The cases illustrated here highlight an important clinical dilemma in the management of ischemic stroke. Each case presents a unique clinical scenario whereby platelet function studies and pharmacogenomic testing allowed us to determine that the patient was a hyporesponder to clopidogrel. This, in turn, affected our long-term secondary stroke prevention strategy.

Clopidogrel remains a commonly used antiplatelet for secondary stroke prevention for a variety of underlying pathophysiologic mechanisms, including minor stroke/TIA, intracranial stenosis, and in those with intracranial or extracranial stenting. Although the prevalence of clopidogrel resistance varies substantially based on patient population and testing method, some studies suggest that this abnormal platelet aggregometry may be seen in up to a quarter of patients.24 Given the risk of recurrent ischemic events, it is important to remain mindful that medication adherence and drug-drug interactions may affect the efficacy of clopidogrel. We believe that it is reasonable to pursue platelet function studies such as platelet aggregometry and, when appropriate, CYP2C19 genotyping to better understand an individual's ability to respond to this medication in patients who are at high risk of recurrent stroke or who have experienced a recurrent cerebrovascular event. These tests are frequently covered by insurers and can assist providers in selecting more appropriate antithrombotic strategies to minimize the risk of subsequent events. Providers who care for patients with cerebrovascular diseases should be cognizant of the limitations of clopidogrel and how to approach evaluation of a patient with a recurrent event despite medication adherence.

Acknowledgments

The authors acknowledge Lawrence Williams, MD, for his helpful advice on platelet function testing and interpretation.
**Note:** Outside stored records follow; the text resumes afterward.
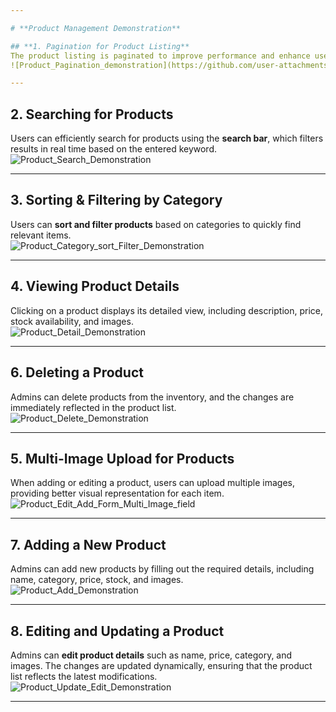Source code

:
 ```yaml
---

# **Product Management Demonstration**

## **1. Pagination for Product Listing**  
The product listing is paginated to improve performance and enhance user experience by allowing navigation through multiple pages of products.  
![Product_Pagination_demonstration](https://github.com/user-attachments/assets/216574e5-b25c-444a-a4bf-0f90fe74303b)  

---
```


## **2. Searching for Products**  
Users can efficiently search for products using the **search bar**, which filters results in real time based on the entered keyword.  
![Product_Search_Demonstration](https://github.com/user-attachments/assets/e7d74c4f-e8f3-4c7b-b787-62651ac640c8)  

---

## **3. Sorting & Filtering by Category**  
Users can **sort and filter products** based on categories to quickly find relevant items.  
![Product_Category_sort_Filter_Demonstration](https://github.com/user-attachments/assets/6446b5f7-2915-40a4-a8dd-f641434044f8)  

---

## **4. Viewing Product Details**  
Clicking on a product displays its detailed view, including description, price, stock availability, and images.  
![Product_Detail_Demonstration](https://github.com/user-attachments/assets/f40f31f9-aaf8-4cc4-bed9-df745eecfafc)  

---

## **6. Deleting a Product**  
Admins can delete products from the inventory, and the changes are immediately reflected in the product list.  
![Product_Delete_Demonstration](https://github.com/user-attachments/assets/20c72178-2f56-4f00-bfd2-235bb4089c6a)  

---

## **5. Multi-Image Upload for Products**  
When adding or editing a product, users can upload multiple images, providing better visual representation for each item.  
![Product_Edit_Add_Form_Multi_Image_field](https://github.com/user-attachments/assets/b2c1d66f-0111-4da0-8bb3-21ad94685dca)  

---

## **7. Adding a New Product**  
Admins can add new products by filling out the required details, including name, category, price, stock, and images.  
![Product_Add_Demonstration](https://github.com/user-attachments/assets/e352b0d2-dd11-4a6b-b49c-17f5a929cd42)  

---

## **8. Editing and Updating a Product**  
Admins can **edit product details** such as name, price, category, and images. The changes are updated dynamically, ensuring that the product list reflects the latest modifications.  
![Product_Update_Edit_Demonstration](https://github.com/user-attachments/assets/0260e77b-2eb8-45c8-9a0e-a0cfbd5e3026)  

---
Appendix 1. Author contributions

Appendix 1.

Study funding

No targeted funding reported.

Disclosure

The authors report no disclosures relevant to the manuscript. Full disclosure form information provided by the authors is available with the full text of this article at Neurology.org/cp.

TAKE-HOME POINTS

  • → Single nucleotide polymorphisms of the CYP2C19 gene may result in altered metabolism of clopidogrel.
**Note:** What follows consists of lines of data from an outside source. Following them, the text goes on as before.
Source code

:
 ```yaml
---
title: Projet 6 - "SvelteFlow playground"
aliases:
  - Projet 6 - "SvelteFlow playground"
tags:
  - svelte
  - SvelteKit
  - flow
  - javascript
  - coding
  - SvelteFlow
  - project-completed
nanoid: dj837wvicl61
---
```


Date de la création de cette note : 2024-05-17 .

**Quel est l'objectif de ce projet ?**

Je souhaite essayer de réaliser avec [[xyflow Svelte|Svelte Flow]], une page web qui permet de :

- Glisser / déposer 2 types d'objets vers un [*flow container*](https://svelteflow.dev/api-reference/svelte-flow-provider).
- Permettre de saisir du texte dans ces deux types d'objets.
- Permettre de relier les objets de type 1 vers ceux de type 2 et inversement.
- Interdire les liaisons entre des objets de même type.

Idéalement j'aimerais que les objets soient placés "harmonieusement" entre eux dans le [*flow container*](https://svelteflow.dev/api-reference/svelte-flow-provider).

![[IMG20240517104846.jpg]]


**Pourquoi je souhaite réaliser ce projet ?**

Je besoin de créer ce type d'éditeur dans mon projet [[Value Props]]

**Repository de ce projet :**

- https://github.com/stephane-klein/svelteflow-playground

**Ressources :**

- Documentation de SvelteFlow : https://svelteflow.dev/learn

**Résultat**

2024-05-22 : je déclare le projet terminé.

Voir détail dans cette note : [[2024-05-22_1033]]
  • → Before ordering pharmacogenetic testing, it is important to consider modifiable factors that may influence platelet function studies.
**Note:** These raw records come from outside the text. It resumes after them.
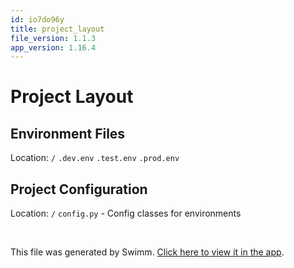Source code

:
 ```yaml
---
id: io7do96y
title: project_layout
file_version: 1.1.3
app_version: 1.16.4
---
```


# Project Layout

## Environment Files

Location: `/` `.dev.env` `.test.env` `.prod.env`

## Project Configuration

Location: `/` `config.py` - Config classes for environments

<br/>

This file was generated by Swimm. [Click here to view it in the app](https://app.swimm.io/repos/Z2l0aHViJTNBJTNBaWNocmlzYmlyY2glM0ElM0FkYXRhcG9pbnRjaHJpcw==/docs/io7do96y).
  • → Thoughtful use of pharmacogenetics testing may allow for more appropriate selection of antiplatelet agents for secondary stroke prevention.

  • → Providers who care for patients with cerebrovascular diseases should be cognizant of the limitations of clopidogrel and how to approach evaluation of a patient with a recurrent cerebrovascular event.